GFG’s main financier Greensill Capital also collapsed in March 2021.

“These issues, while being managed effectively even while the plant underwent a significant restructuring process, have been exacerbated over the last few months due to the huge rise in energy and carbon prices,” the spokesperson said.

Local Belgian media reported that the ruling was welcomed by workers unions and ended months of uncertainty. Three liquidators had already been appointed, the reports said.

The GFG spokesperson said Liberty would be working with the administrators to identify the next steps for the business and its employees.

If liquidation does go ahead, it could take several months or longer, depending on interest from potential buyers for the company and/or its assets, as well as available financing.

The spokesperson said Liberty was continuing to engage with other possible raw material suppliers and partners to restart Liberty Liège’s sister plant at Dudelange in Luxembourg.

Liberty merged its Liege, Dudelange in Luxembourg and Magona steel works in Italy into its larger Galati integrated steel operation in Romania in June 2021 as part of a broader group restructuring.

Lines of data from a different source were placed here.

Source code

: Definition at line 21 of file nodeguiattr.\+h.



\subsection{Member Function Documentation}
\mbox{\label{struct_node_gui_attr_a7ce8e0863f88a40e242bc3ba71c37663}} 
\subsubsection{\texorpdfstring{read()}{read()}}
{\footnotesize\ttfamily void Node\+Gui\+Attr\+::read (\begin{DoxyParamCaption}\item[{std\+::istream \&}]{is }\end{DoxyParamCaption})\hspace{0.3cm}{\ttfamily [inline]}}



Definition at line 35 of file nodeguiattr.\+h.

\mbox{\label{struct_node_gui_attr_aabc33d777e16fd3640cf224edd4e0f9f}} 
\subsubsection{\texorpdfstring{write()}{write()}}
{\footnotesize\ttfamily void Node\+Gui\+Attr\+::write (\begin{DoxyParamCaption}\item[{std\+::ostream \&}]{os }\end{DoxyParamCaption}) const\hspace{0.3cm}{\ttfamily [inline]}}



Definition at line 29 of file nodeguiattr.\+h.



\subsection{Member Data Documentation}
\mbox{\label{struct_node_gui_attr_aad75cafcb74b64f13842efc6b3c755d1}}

Dudelange and Liege together have production capacities estimated at 1.6 million mt/year of galvanized/coated steel, 300,000 mt/year of cold-rolled coil and 200,000 mt/year of tinplate.

The Platts North European hot-dip galvanized coil domestic ex-works price was assessed at Eur1,520/mt April 6, down from its recent high of Eur1,550/mt reached March 23, but up from Eur1,100/mt at the start of 2022.